**Extracted information**
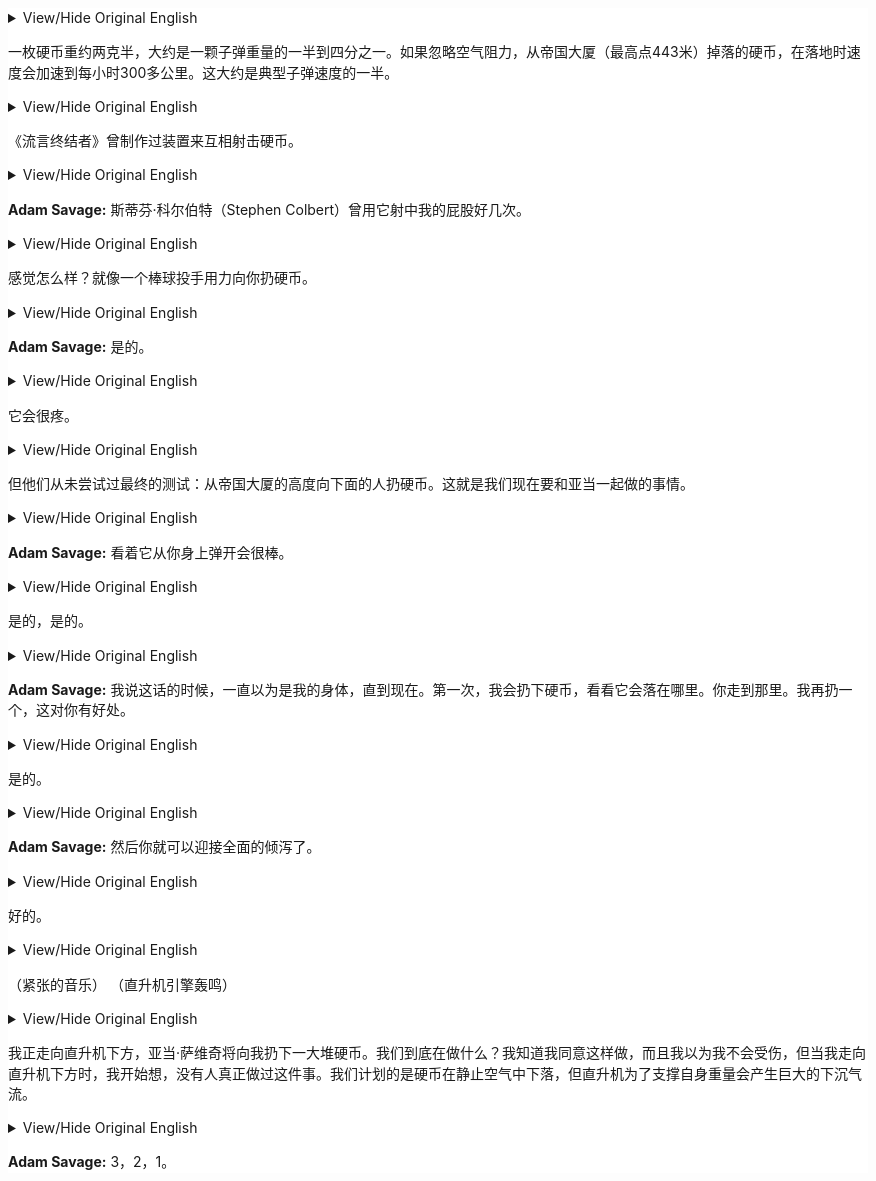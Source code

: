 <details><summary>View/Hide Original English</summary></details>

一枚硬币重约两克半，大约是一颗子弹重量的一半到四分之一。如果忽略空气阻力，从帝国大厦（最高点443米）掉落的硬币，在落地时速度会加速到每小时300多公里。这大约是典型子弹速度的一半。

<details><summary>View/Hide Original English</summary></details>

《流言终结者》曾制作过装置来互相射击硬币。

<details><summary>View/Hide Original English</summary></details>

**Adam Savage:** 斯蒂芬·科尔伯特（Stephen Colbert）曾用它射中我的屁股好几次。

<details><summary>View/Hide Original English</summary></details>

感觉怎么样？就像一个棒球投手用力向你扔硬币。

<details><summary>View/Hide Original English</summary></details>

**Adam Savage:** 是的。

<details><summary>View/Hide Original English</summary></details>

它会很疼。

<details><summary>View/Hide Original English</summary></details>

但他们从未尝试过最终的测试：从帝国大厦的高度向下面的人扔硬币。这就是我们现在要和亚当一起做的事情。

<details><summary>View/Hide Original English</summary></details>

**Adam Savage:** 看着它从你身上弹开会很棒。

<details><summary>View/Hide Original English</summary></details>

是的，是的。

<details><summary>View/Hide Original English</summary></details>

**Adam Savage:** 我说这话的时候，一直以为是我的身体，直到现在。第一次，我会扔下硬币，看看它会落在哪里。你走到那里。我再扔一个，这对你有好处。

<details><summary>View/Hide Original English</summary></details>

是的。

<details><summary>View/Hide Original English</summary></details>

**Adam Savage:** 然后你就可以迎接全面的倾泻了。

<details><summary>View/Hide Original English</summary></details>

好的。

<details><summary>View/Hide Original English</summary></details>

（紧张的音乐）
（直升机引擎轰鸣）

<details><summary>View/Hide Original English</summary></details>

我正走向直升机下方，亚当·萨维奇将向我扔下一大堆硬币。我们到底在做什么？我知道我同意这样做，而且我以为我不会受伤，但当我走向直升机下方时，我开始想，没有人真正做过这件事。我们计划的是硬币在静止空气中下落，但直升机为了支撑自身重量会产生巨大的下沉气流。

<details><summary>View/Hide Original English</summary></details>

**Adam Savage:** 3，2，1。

**Problem to work on**
Reproduce the listing exactly. Do not include its images.

**Completed task**
Source code

: <details><summary>View/Hide Original English</summary></details>

一枚硬币重约两克半，大约是一颗子弹重量的一半到四分之一。如果忽略空气阻力，从帝国大厦（最高点443米）掉落的硬币，在落地时速度会加速到每小时300多公里。这大约是典型子弹速度的一半。

<details><summary>View/Hide Original English</summary></details>

《流言终结者》曾制作过装置来互相射击硬币。

<details><summary>View/Hide Original English</summary></details>

**Adam Savage:** 斯蒂芬·科尔伯特（Stephen Colbert）曾用它射中我的屁股好几次。

<details><summary>View/Hide Original English</summary></details>

感觉怎么样？就像一个棒球投手用力向你扔硬币。

<details><summary>View/Hide Original English</summary></details>

**Adam Savage:** 是的。

<details><summary>View/Hide Original English</summary></details>

它会很疼。

<details><summary>View/Hide Original English</summary></details>

但他们从未尝试过最终的测试：从帝国大厦的高度向下面的人扔硬币。这就是我们现在要和亚当一起做的事情。

<details><summary>View/Hide Original English</summary></details>

**Adam Savage:** 看着它从你身上弹开会很棒。

<details><summary>View/Hide Original English</summary></details>

是的，是的。

<details><summary>View/Hide Original English</summary></details>

**Adam Savage:** 我说这话的时候，一直以为是我的身体，直到现在。第一次，我会扔下硬币，看看它会落在哪里。你走到那里。我再扔一个，这对你有好处。

<details><summary>View/Hide Original English</summary></details>

是的。

<details><summary>View/Hide Original English</summary></details>

**Adam Savage:** 然后你就可以迎接全面的倾泻了。

<details><summary>View/Hide Original English</summary></details>

好的。

<details><summary>View/Hide Original English</summary></details>

（紧张的音乐）
（直升机引擎轰鸣）

<details><summary>View/Hide Original English</summary></details>

我正走向直升机下方，亚当·萨维奇将向我扔下一大堆硬币。我们到底在做什么？我知道我同意这样做，而且我以为我不会受伤，但当我走向直升机下方时，我开始想，没有人真正做过这件事。我们计划的是硬币在静止空气中下落，但直升机为了支撑自身重量会产生巨大的下沉气流。

<details><summary>View/Hide Original English</summary></details>

**Adam Savage:** 3，2，1。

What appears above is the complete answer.